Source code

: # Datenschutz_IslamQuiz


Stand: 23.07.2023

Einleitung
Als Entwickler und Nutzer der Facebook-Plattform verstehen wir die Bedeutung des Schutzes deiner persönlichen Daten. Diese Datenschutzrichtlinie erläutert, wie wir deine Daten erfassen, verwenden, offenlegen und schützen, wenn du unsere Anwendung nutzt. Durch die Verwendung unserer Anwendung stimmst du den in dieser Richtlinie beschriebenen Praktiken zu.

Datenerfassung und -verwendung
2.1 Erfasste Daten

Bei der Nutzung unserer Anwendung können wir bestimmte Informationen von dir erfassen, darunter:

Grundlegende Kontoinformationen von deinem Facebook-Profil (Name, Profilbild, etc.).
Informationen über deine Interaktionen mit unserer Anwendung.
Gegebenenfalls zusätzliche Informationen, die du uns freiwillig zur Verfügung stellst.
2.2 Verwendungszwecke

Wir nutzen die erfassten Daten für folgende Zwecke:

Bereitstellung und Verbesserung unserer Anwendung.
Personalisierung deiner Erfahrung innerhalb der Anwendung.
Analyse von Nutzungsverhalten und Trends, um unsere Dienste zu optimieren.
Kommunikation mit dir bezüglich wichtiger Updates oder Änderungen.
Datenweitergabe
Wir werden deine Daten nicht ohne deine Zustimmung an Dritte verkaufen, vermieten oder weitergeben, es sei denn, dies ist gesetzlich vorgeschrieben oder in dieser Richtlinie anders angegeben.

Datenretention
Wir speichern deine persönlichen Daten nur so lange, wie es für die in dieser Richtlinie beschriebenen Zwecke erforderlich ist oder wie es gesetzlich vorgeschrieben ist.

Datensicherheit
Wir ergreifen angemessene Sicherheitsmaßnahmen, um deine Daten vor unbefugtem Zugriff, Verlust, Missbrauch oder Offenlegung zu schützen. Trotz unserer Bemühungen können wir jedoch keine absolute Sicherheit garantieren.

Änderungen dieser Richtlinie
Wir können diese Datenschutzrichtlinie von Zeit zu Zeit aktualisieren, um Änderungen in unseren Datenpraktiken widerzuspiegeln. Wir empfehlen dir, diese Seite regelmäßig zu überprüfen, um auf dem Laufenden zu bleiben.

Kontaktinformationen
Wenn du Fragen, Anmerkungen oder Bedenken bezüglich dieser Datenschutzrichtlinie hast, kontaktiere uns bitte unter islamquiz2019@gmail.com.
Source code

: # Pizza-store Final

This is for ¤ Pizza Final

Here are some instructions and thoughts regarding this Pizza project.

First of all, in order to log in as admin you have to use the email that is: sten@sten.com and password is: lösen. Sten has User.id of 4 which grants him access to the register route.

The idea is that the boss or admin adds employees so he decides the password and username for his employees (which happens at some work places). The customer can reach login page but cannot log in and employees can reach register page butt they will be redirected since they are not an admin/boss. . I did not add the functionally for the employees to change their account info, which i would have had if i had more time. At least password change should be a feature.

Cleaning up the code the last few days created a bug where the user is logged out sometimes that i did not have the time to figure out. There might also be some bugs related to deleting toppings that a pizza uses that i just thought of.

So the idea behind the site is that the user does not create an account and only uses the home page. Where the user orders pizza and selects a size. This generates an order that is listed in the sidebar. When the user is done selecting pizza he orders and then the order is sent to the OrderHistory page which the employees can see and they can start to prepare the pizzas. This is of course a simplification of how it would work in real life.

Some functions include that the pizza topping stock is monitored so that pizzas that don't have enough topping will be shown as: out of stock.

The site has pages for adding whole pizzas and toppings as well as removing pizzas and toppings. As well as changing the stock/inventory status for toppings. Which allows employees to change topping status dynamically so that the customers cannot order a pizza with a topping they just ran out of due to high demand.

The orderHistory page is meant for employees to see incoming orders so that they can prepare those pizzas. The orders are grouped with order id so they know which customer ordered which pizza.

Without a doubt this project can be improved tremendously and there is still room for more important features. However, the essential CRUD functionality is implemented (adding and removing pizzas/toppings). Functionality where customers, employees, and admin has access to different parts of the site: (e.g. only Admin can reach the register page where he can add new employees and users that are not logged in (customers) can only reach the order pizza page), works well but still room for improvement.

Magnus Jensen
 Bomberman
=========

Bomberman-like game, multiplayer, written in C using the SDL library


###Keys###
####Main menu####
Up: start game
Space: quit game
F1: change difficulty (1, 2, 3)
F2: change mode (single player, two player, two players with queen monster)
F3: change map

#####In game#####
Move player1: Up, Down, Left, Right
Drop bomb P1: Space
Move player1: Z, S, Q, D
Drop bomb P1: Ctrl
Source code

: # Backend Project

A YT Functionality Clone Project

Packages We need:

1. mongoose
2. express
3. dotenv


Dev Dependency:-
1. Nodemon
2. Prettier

---*---

▸ **What is being asked**: Nothing but a number belongs in the answer, namely how many lines above include "password".

▸ **Exercise output**: 2